然而,这款游戏迅速传播,在15世纪,它演变成我们今天所知的游戏形式。相对较弱的顾问被重塑为更强大的女王——也许受近期强势女性领导人的启发。这种变化加快了游戏的节奏,并随着其它规则的普及,出现了分析常见游戏开局和结束的论文。由此,诞生了国际象棋理论。

With the Enlightenment era, the game moved from royal courts to coffeehouses. Chess was now seen as an expression of creativity, encouraging bold moves and dramatic plays. This "Romantic" style reached its peak in the Immortal Game of 1851, where Adolf Anderssen managed a checkmate after sacrificing his queen and both rooks.

随着启蒙时代的到来,游戏从宫廷搬到了咖啡馆。国际象棋现在被视为创造力的表达,鼓励大胆的举动和戏剧性的下法。这种“浪漫”风格在1851年的“不朽对局”中达到了顶峰,比赛中,阿道夫·安德森在牺牲了女王和两只车后,成功把对手将死。

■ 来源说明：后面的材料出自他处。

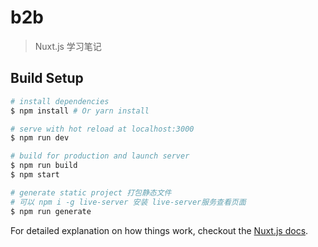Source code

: # b2b

> Nuxt.js 学习笔记

## Build Setup

``` bash
# install dependencies
$ npm install # Or yarn install

# serve with hot reload at localhost:3000
$ npm run dev

# build for production and launch server
$ npm run build
$ npm start

# generate static project 打包静态文件 
# 可以 npm i -g live-server 安装 live-server服务查看页面
$ npm run generate
```

For detailed explanation on how things work, checkout the [Nuxt.js docs](https://github.com/nuxt/nuxt.js).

But the emergence of formal competitive play in the late 19th century meant that strategic calculation would eventually trump dramatic flair. And with the rise of international competition, chess took on a new geopolitical importance. During the Cold War, the Soviet Union devoted great resources to cultivating chess talent, dominating the championships for the rest of the century. But the player who would truly upset Russian dominance was not a citizen of another country but an IBM computer called Deep Blue. Chess-playing computers had been developed for decades, but Deep Blue’s triumph over Garry Kasparov in 1997 was the first time a machine had defeated a sitting champion.

但19世纪后期正式竞争游戏的出现,意味着战略考虑最终会战胜戏剧性的天赋。随着国际竞争的兴起,国际象棋有了新的地缘政治重要性。在冷战期间,苏联投入了大量资源培养国际象棋人才,并通揽该世纪剩余时间里的冠军。但真正打破俄罗斯统治地位的玩家不是另一个国家的公民,而是名为“深蓝”的IBM计算机。国际象棋游戏计算机已开发了几十年,但1997年,“深蓝”战胜加里·卡斯巴罗夫是机器第一次击败当代冠军。

Today, chess software is capable of consistently defeating the best human players. But just like the game they’ve mastered, these machines are products of human ingenuity. And perhaps that same ingenuity will guide us out of this apparent checkmate.

如今,国际象棋软件能够轻松击败最优秀的人类玩家。但就像它们掌握的游戏一样,这些机器是人类聪明才智的产物。也许同样的人类聪明才智,将引导我们走出这个明显的死局。